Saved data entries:

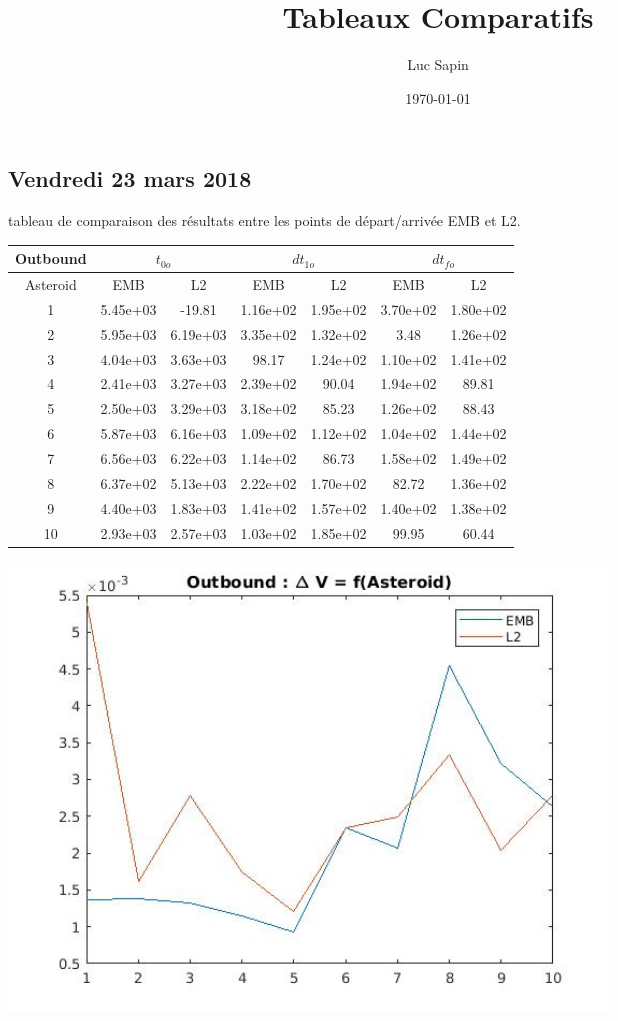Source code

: \documentclass[fleqn,%
a4paper,11pt]{scrbook}
\title{Tableaux Comparatifs}
\author{Luc Sapin}
\date{\today}
\begin{document}
\maketitle
\chapter*{}
\label{cha:cr-reu}
\section*{Vendredi 23 mars 2018}
tableau de comparaison des résultats entre les points de départ/arrivée EMB et L2.\\


\begin{tabular}{|c||c|c||c|c||c|c|}
	\hline
	\textbf{Outbound} & \multicolumn{2}{c||}{$t_{0o}$} &  \multicolumn{2}{c||}{$dt_{1o}$} & \multicolumn{2}{c|}{$dt_{fo}$} \\
	\hline
	Asteroid & EMB & L2 & EMB & L2 & EMB & L2 \\
	\hline
	1 & 5.45e+03 & -19.81 & 1.16e+02 & 1.95e+02 & 3.70e+02 & 1.80e+02 \\
	\hline
	2 & 5.95e+03 & 6.19e+03 & 3.35e+02 & 1.32e+02 & 3.48 & 1.26e+02 \\
	\hline
	3 & 4.04e+03 & 3.63e+03 & 98.17 & 1.24e+02 & 1.10e+02 & 1.41e+02 \\
	\hline
	4 & 2.41e+03 & 3.27e+03 & 2.39e+02 & 90.04 & 1.94e+02 & 89.81 \\
	\hline
	5 & 2.50e+03 & 3.29e+03 & 3.18e+02 & 85.23 & 1.26e+02 & 88.43 \\
	\hline
	6 & 5.87e+03 & 6.16e+03 & 1.09e+02 & 1.12e+02 & 1.04e+02 & 1.44e+02 \\
	\hline
	7 & 6.56e+03 & 6.22e+03 & 1.14e+02 & 86.73 & 1.58e+02 & 1.49e+02 \\
	\hline
	8 & 6.37e+02 & 5.13e+03 & 2.22e+02 & 1.70e+02 & 82.72 & 1.36e+02 \\
	\hline
	9 & 4.40e+03 & 1.83e+03 & 1.41e+02 & 1.57e+02 & 1.40e+02 & 1.38e+02 \\
	\hline
	10 & 2.93e+03 & 2.57e+03 & 1.03e+02 & 1.85e+02 & 99.95 & 60.44 \\
	\hline
\end{tabular}

\includegraphics[width=0.7\textwidth]{OutboundDeltaV10Ast.jpg}
\caption{$\Delta V = f(Asteroid)$}
\end{document}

▶ _What you will do_: Out of the records above, pull each line containing the word "begin".

▶ _Output below_:
\begin{document}
\begin{tabular}{|c||c|c||c|c||c|c|}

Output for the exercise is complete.